The research was conducted(1) to confirm the agent(s) responsible for the antimicrobial activity contained in the fermented tomato juice with L. acidophilus(2) to extract and purify the antimicrobial agent(s)(3) to find the biological, physical and chemical properties of the agent(s).
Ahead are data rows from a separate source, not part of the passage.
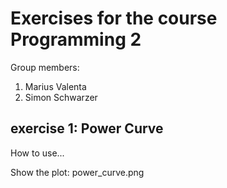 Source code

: # Exercises for the course Programming 2
Group members:
1. Marius Valenta
2. Simon Schwarzer

## exercise 1: Power Curve
How to use...

Show the plot:
power_curve.png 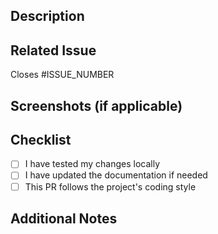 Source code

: ## Description
<!-- Provide a concise description of what this PR does. -->

## Related Issue
<!-- If this PR fixes or is related to an issue, link it here. -->
Closes #ISSUE_NUMBER

## Screenshots (if applicable)
<!-- Add screenshots to show UI changes. -->

## Checklist

- [ ] I have tested my changes locally
- [ ] I have updated the documentation if needed
- [ ] This PR follows the project's coding style

## Additional Notes
<!-- Any other information reviewers should know. -->
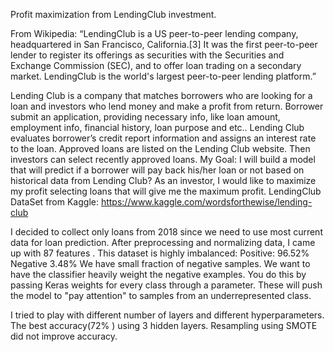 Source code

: 
Profit maximization from LendingClub  investment.

From Wikipedia: “LendingClub is a US peer-to-peer lending company, headquartered in San Francisco, California.[3] It was the first peer-to-peer lender to register its offerings as securities with the Securities and Exchange Commission (SEC), and to offer loan trading on a secondary market. LendingClub is the world's largest peer-to-peer lending platform.”
 
Lending Club is a company that matches borrowers who are looking for a loan and  investors who lend money and make a profit from return. Borrower submit an application, providing necessary info, like  loan amount, employment info, financial history, loan purpose and etc.. Lending Club evaluates borrower’s credit report information and assigns an interest rate to the loan.
Approved loans are listed on the Lending Club website. Then  investors can select recently approved loans.
My Goal: I will build a model that will predict if a borrower will pay back his/her loan or not based on historical data from Lending Club? As an investor, I would like to maximize my profit selecting loans that will give me the maximum profit.
LendingClub DataSet from Kaggle: https://www.kaggle.com/wordsforthewise/lending-club

I decided to collect only loans from 2018 since we need to use most current data for loan prediction.
After preprocessing and normalizing data, I came up with 87 features . 
This dataset is highly imbalanced:
    Positive: 96.52% 
    Negative  3.48%
We have small fraction of negative samples.
We  want to have the classifier heavily weight the negative examples. You do this by passing Keras weights for every class through a parameter. These will push the model to "pay attention" to samples from an underrepresented class.

I tried to play with different number of layers and different hyperparameters.
The best accuracy(72% ) using  3 hidden layers.
Resampling using SMOTE  did not improve accuracy.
The following results were obtained and summarized as followings; 1. The agent responsible for the inhibitory activity was confirmed by both well assay method using fermented tomato juice with L. acidophilus and turbidimetric technique using the cell-free filtrate or neutralized filtrate of tomato acidohilus culture and found exerted antimicrobial agent other than lactic acid. 2. The procedures of purification : The isolation and purification of antimicrobial agent from the lyophilized acidophilus tomato culture were carried out by (1) methanol extraction (2) acetone extraction, (3) Sephadex G-50 gel filtration (4) paper chromatography and (5) thin layer chromatography. 3. The biological, physical and chemical properties of antimicrobial agent: The biological, physical, chemical properties of the purified antimicrobial agent were: (1) The antimicrobial activity was strong against test organisms; Bacillus subtilis(ATCC 6633), Escheichia coli(ATCC 25922), Staphylococcus aureus(ATCC 167), Pseudomonas fluorescens(KFCC 32394), Proteus vulgaris and Shigella dysenteriae. (2) The pH value of the agent was 2.0 and the inhibitory activity was lost when it was neutralized at 7.0 of pH and the agent was heat stable at $121^{\circ}C$ for 60 minutes. (3) The ultraviolet light absorption spectra of methanol-acetone extract and TLC fraction exhibited a maximum absorption at 260nm and 224nm respectively. (4) The most purified agent from TLC plate increased about 130-fold in activity. (5) The agent isolated from TLC plate was free from $H_2O_2$ or lactic acid. 4. Bioautographic assy: By means of bioautography of the agent on silica gel of TLC plate a strong inhibitory activity against B. subtilis was demonstrated. 5. Mass spectrometry: The agent obtained from TLC plate was analyzed by mass spectrometry which show the parent peak at m/e 264 suggesting the molecular weight of the compound and molecular group such as [$C_2H{^+}_4$], [CO], [CH=NH], [$C_3{H^}4_7$], [$\begin{array}{rcl}O\\{\parallel}\\CH_3-C\\\end{array}$], [$C_6-H{^+}_{11}$], [$C_5H{^+}_{11}$], [$\begin{array}{rcl}O\\{\parallel}\\C_5H_7-C^+\\\end{array}$] were suggested.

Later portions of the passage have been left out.